* Source material *
_ _ _ _ _
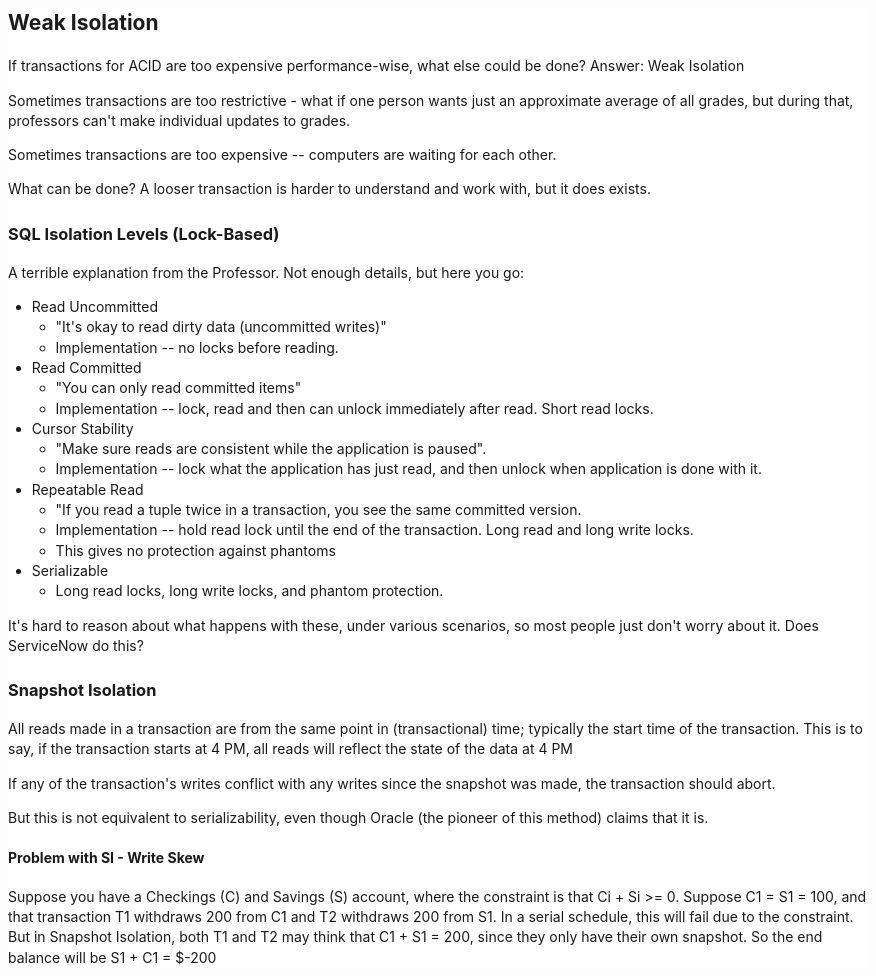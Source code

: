 
## Weak Isolation

If transactions for ACID are too expensive performance-wise, what else could be done? Answer: Weak Isolation

Sometimes transactions are too restrictive - what if one person wants just an approximate average of all grades, but during that, professors can't make individual updates to grades.

Sometimes transactions are too expensive -- computers are waiting for each other.

What can be done? A looser transaction is harder to understand and work with, but it does exists.

### SQL Isolation Levels (Lock-Based)

A terrible explanation from the Professor. Not enough details, but here you go:

* Read Uncommitted
  * "It's okay to read dirty data (uncommitted writes)"
  * Implementation -- no locks before reading.
* Read Committed 
  * "You can only read committed items"
  * Implementation -- lock, read and then can unlock immediately after read. Short read locks.
* Cursor Stability
  * "Make sure reads are consistent while the application is paused".
  * Implementation -- lock what the application has just read, and then unlock when application is done with it.
* Repeatable Read 
  * "If you read a tuple twice in a transaction, you see the same committed version.
  * Implementation -- hold read lock until the end of the transaction. Long read and long write locks.
  * This gives no protection against phantoms
* Serializable
  * Long read locks, long write locks, and phantom protection.

It's hard to reason about what happens with these, under various scenarios, so most people just don't worry about it. Does ServiceNow do this?

### Snapshot Isolation

All reads made in a transaction are from the same point in (transactional) time; typically the start time of the transaction. This is to say, if the transaction starts at 4 PM, all reads will reflect the state of the data at 4 PM

If any of the transaction's writes conflict with any writes since the snapshot was made, the transaction should abort.

But this is not equivalent to serializability, even though Oracle (the pioneer of this method) claims that it is.

#### Problem with SI - Write Skew

Suppose you have a Checkings (C) and Savings (S) account, where the constraint is that Ci + Si >= 0. Suppose C1 = S1 = 100, and that transaction T1 withdraws 200 from C1 and T2 withdraws 200 from S1. In a serial schedule, this will fail due to the constraint. But in Snapshot Isolation, both T1 and T2 may think that C1 + S1 = 200, since they only have their own snapshot. So the end balance will be S1 + C1 = $-200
_ _ _ _ _
* Exercise objective *
From the line holding "It's hard to" to the end of the listing, copy every line exactly, both ends included, and add nothing.

* Answer box *
It's hard to reason about what happens with these, under various scenarios, so most people just don't worry about it. Does ServiceNow do this?

### Snapshot Isolation

All reads made in a transaction are from the same point in (transactional) time; typically the start time of the transaction. This is to say, if the transaction starts at 4 PM, all reads will reflect the state of the data at 4 PM

If any of the transaction's writes conflict with any writes since the snapshot was made, the transaction should abort.

But this is not equivalent to serializability, even though Oracle (the pioneer of this method) claims that it is.

#### Problem with SI - Write Skew

Suppose you have a Checkings (C) and Savings (S) account, where the constraint is that Ci + Si >= 0. Suppose C1 = S1 = 100, and that transaction T1 withdraws 200 from C1 and T2 withdraws 200 from S1. In a serial schedule, this will fail due to the constraint. But in Snapshot Isolation, both T1 and T2 may think that C1 + S1 = 200, since they only have their own snapshot. So the end balance will be S1 + C1 = $-200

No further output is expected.